- **Brief**: What the task needs is every record repeated exactly, nothing more.

- **Dataset records**:
╭──
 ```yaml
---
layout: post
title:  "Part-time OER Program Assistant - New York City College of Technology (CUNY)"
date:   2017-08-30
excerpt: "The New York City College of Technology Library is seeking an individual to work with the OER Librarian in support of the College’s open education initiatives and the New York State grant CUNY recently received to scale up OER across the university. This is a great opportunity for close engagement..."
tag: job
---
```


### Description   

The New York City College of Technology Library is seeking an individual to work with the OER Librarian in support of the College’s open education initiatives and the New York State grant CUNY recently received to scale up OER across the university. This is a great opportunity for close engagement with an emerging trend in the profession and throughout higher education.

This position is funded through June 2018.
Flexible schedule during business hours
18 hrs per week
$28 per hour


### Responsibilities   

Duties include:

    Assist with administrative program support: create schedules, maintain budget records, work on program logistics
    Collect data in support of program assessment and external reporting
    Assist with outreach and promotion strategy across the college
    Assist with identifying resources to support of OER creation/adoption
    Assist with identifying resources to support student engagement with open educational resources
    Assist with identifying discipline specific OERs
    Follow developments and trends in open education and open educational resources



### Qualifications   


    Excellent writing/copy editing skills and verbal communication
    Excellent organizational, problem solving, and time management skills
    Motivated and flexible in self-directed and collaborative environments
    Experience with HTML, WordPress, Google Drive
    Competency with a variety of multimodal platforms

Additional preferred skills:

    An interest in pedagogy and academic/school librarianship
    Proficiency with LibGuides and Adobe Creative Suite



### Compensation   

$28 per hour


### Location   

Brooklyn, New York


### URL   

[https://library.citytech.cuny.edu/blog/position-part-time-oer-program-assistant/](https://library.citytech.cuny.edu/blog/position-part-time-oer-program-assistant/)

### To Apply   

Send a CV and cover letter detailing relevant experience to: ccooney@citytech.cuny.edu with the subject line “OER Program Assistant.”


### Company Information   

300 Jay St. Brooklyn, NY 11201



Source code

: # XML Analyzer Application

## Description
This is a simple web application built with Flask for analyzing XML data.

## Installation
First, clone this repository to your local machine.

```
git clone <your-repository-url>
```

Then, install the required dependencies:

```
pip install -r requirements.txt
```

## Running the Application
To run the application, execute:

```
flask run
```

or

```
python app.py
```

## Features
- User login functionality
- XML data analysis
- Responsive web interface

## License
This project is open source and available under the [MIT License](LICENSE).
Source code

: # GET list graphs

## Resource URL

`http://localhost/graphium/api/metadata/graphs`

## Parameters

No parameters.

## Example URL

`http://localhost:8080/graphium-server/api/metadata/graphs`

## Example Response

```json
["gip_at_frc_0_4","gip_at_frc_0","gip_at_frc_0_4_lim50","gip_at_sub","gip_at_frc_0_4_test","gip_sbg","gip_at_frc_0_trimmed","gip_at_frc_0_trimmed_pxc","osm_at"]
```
╰──
- **Worked solution**:
 ```yaml
---
layout: post
title:  "Part-time OER Program Assistant - New York City College of Technology (CUNY)"
date:   2017-08-30
excerpt: "The New York City College of Technology Library is seeking an individual to work with the OER Librarian in support of the College’s open education initiatives and the New York State grant CUNY recently received to scale up OER across the university. This is a great opportunity for close engagement..."
tag: job
---
```


### Description   

The New York City College of Technology Library is seeking an individual to work with the OER Librarian in support of the College’s open education initiatives and the New York State grant CUNY recently received to scale up OER across the university. This is a great opportunity for close engagement with an emerging trend in the profession and throughout higher education.

This position is funded through June 2018.
Flexible schedule during business hours
18 hrs per week
$28 per hour


### Responsibilities   

Duties include:

    Assist with administrative program support: create schedules, maintain budget records, work on program logistics
    Collect data in support of program assessment and external reporting
    Assist with outreach and promotion strategy across the college
    Assist with identifying resources to support of OER creation/adoption
    Assist with identifying resources to support student engagement with open educational resources
    Assist with identifying discipline specific OERs
    Follow developments and trends in open education and open educational resources



### Qualifications   


    Excellent writing/copy editing skills and verbal communication
    Excellent organizational, problem solving, and time management skills
    Motivated and flexible in self-directed and collaborative environments
    Experience with HTML, WordPress, Google Drive
    Competency with a variety of multimodal platforms

Additional preferred skills:

    An interest in pedagogy and academic/school librarianship
    Proficiency with LibGuides and Adobe Creative Suite



### Compensation   

$28 per hour


### Location   

Brooklyn, New York


### URL   

[https://library.citytech.cuny.edu/blog/position-part-time-oer-program-assistant/](https://library.citytech.cuny.edu/blog/position-part-time-oer-program-assistant/)

### To Apply   

Send a CV and cover letter detailing relevant experience to: ccooney@citytech.cuny.edu with the subject line “OER Program Assistant.”


### Company Information   

300 Jay St. Brooklyn, NY 11201



Source code

: # XML Analyzer Application

## Description
This is a simple web application built with Flask for analyzing XML data.

## Installation
First, clone this repository to your local machine.

```
git clone <your-repository-url>
```

Then, install the required dependencies:

```
pip install -r requirements.txt
```

## Running the Application
To run the application, execute:

```
flask run
```

or

```
python app.py
```

## Features
- User login functionality
- XML data analysis
- Responsive web interface

## License
This project is open source and available under the [MIT License](LICENSE).
Source code

: # GET list graphs

## Resource URL

`http://localhost/graphium/api/metadata/graphs`

## Parameters

No parameters.

## Example URL

`http://localhost:8080/graphium-server/api/metadata/graphs`

## Example Response

```json
["gip_at_frc_0_4","gip_at_frc_0","gip_at_frc_0_4_lim50","gip_at_sub","gip_at_frc_0_4_test","gip_sbg","gip_at_frc_0_trimmed","gip_at_frc_0_trimmed_pxc","osm_at"]
```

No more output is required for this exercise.